Shari, you saved three lives for me. I wish it could have been more. I too had to stop rescue and close down, file bankruptcy and turn dogs away knowing that by doing so they would die. I managed to keep 9, one is from you. My beautiful black Nikki who would be dead without your kindness and charity and willingness to walk into the worst pounds and do your best to save lives. The world is a darker, colder less charitable place without you. Sleep sweet my friend. :hug:


----------



## Prinzsalpha

This is so....tragic! We need help out rescuers who are in trouble...help them get grants and such to help them survive. The anguish she must have felt and no one around to help her. I feel as a fellow rescue person we let her down.


----------



## RebelGSD

I feel the same. I did not know about her problems. She did reach out. 

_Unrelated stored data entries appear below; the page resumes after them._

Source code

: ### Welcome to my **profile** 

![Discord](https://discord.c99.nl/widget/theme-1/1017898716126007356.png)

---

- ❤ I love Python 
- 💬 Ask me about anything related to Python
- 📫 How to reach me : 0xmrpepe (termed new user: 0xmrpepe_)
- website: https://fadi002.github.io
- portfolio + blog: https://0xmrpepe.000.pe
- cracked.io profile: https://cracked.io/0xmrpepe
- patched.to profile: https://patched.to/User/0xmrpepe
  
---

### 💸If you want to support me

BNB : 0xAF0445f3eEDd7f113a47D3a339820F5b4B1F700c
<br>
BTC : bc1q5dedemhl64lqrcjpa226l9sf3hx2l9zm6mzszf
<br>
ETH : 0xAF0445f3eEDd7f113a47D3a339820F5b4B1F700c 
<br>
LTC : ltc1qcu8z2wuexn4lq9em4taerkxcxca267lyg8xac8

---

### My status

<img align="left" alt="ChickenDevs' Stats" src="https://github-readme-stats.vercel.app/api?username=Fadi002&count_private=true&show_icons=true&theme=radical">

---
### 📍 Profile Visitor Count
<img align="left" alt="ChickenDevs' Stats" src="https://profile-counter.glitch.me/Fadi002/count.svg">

I think that the community, especially people who don't really take on the responsibility for dogs personally, are very quick to jump at and attack rescuers in general and especially those who end up in a bad situation. Shari did reach out to ask for help and it can be followed on line. Hindsight is easy. Whatever a rescuer does, gets attacked. If they put down the dogs that are unadoptable, they are bad. If they don't take in the adoptable dogs owners are dumping or those gassed at the shelter, they get attacked. If they keep the unadoptable animals and end up in a bad financial situation, they get attacked. I read one of the nasty attacks by some volunteer on Shari that was posted in a local news publication. There was recently a huge internatinal mudslinging campaign on a rescue with thousands of on-line signatures attacking them for putting down an old, unadoptable animal and another one that caused serious injuries to a person. Most of these attacks come from people who would never personally take on a lifetime responsibility for an animal other than their own. And it is very hard to live under constant pressure and attack. Often, when a rescuer asks for help, the response is that they should not have taken on this or that to start with. That is not help.

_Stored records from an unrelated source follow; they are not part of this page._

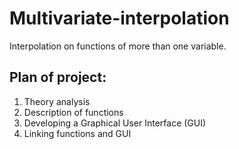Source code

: # Multivariate-interpolation
 Interpolation on functions of more than one variable.
## Plan of project:
 1. Theory analysis
 2. Description of functions
 3. Developing a Graphical User Interface (GUI)
 4. Linking functions and GUI
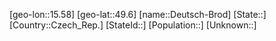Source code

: ﻿---
location: [49.6,15.58]
type: City
tags:
- geo/City


SpocWebEntityId: 29767
isDeleted: false
confidential: public

---
[geo-lon::15.58]
[geo-lat::49.6]
[name::Deutsch-Brod]
[State::]
[Country::Czech_Rep.]
[StateId::]
[Population::]
[Unknown::]


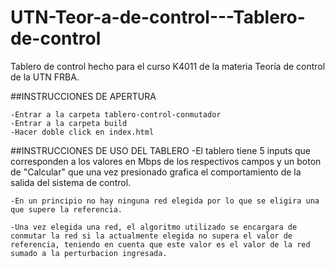 # UTN-Teor-a-de-control---Tablero-de-control
Tablero de control hecho para el curso K4011 de la materia Teoría de control de la UTN FRBA.

##INSTRUCCIONES DE APERTURA

    -Entrar a la carpeta tablero-control-conmutador
    -Entrar a la carpeta build
    -Hacer doble click en index.html

##INSTRUCCIONES DE USO DEL TABLERO
    -El tablero tiene 5 inputs que corresponden a los valores en Mbps de los respectivos campos y un boton de "Calcular" que una vez presionado grafica el comportamiento de la salida del sistema de control.

    -En un principio no hay ninguna red elegida por lo que se eligira una que supere la referencia.

    -Una vez elegida una red, el algoritmo utilizado se encargara de conmutar la red si la actualmente elegida no supera el valor de referencia, teniendo en cuenta que este valor es el valor de la red sumado a la perturbacion ingresada.
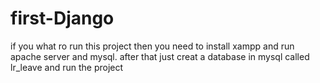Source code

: # first-Django

if you what ro run this project then you need to install xampp and run apache server and mysql.
after that just creat a database in mysql called lr_leave and run the project 


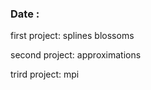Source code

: 



### Date :


first project: splines blossoms 

second project: approximations 

trird project: mpi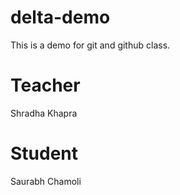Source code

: # delta-demo
This is a demo for git and github class.

# Teacher
Shradha Khapra

# Student
Saurabh Chamoli
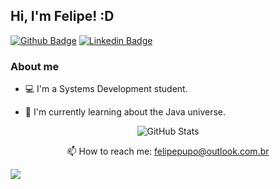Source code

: ## Hi, I'm Felipe! :D

[![Github Badge](https://img.shields.io/badge/-Github-000?style=flat-square&logo=Github&logoColor=white&link=https://github.com/felipepupo)](https://github.com/felipepupo)
[![Linkedin Badge](https://img.shields.io/badge/-LinkedIn-blue?style=flat-square&logo=Linkedin&logoColor=white&link=https://www.linkedin.com/in/felipepupo/)](https://www.linkedin.com/in/felipepupo/)

### About me
- 💻 I'm a Systems Development student.

- 🌱 I'm currently learning about the Java universe.

<p align="center">
<img src="https://github-readme-stats.vercel.app/api?username=felipepupo&&show_icons=true&theme=radical&line_height=27&v=5" alt="GitHub Stats" />
</p>

<p align="center">📫 How to reach me: <a href='mailto:felipepupo@outlook.com.br'>felipepupo@outlook.com.br</a> </p>

<a href="#"><img src="https://badges.pufler.dev/visits/felipepupo/felipepupo"></a>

This sentence in Shari's memorial really bothers me: 
_Then, there are those buffeted by storms_
_That only they can feel._​ 
Those with a conscience can see and feel. Those who focus on themselves will not do what Shari did and will not feel. I sometimes think that those who can go through life only thinking about themselves and criticizing others that do it are blessed.

The least we can do now is to help the dogs that are left behind, if we could not be there for her when she was alive. I am not sure what happened to all the people in her rescue and what is happening to the dogs that she left behind . It seems that the postings are coming from one person, a veterinarian friend.


----------



## JeanKBBMMMAAN

I think too, that if there are other issues present, it makes it much more difficult. I don't know if that's the case - that line in the memorial poem struck me as that, but just saying almost a triage way of looking at which people in rescue would need the most support and help along the way. 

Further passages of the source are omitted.